- Assignment -
From the data, copy out every line in which the word "todo" appears.
[[ Data extracts, beginning ]]
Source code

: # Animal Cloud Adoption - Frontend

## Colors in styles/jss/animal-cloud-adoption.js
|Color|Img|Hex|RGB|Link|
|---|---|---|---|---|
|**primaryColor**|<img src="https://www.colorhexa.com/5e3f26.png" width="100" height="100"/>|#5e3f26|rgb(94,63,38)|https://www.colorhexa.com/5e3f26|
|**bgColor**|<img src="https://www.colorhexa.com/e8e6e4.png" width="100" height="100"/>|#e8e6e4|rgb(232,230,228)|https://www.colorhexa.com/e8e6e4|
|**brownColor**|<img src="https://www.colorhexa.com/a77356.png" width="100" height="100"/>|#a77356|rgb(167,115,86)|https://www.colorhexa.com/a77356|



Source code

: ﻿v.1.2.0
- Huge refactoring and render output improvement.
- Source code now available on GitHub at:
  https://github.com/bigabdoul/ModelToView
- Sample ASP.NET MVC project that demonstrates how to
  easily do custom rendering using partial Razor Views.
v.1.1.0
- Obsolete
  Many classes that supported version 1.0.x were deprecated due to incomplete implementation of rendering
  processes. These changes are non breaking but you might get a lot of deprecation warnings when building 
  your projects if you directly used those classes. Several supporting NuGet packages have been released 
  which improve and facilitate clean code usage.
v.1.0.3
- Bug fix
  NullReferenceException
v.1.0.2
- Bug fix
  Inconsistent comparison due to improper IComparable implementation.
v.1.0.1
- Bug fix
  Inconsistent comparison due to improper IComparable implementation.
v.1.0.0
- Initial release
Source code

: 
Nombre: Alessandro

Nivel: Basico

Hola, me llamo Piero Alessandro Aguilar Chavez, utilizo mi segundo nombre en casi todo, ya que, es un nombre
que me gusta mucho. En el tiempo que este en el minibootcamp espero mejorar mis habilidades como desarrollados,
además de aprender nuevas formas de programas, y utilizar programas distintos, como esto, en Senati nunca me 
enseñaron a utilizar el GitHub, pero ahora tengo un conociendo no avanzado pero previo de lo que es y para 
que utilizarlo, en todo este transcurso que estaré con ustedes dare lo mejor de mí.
[[ Data extracts, end ]]
- Task solution -
Hola, me llamo Piero Alessandro Aguilar Chavez, utilizo mi segundo nombre en casi todo, ya que, es un nombre
que utilizarlo, en todo este transcurso que estaré con ustedes dare lo mejor de mí.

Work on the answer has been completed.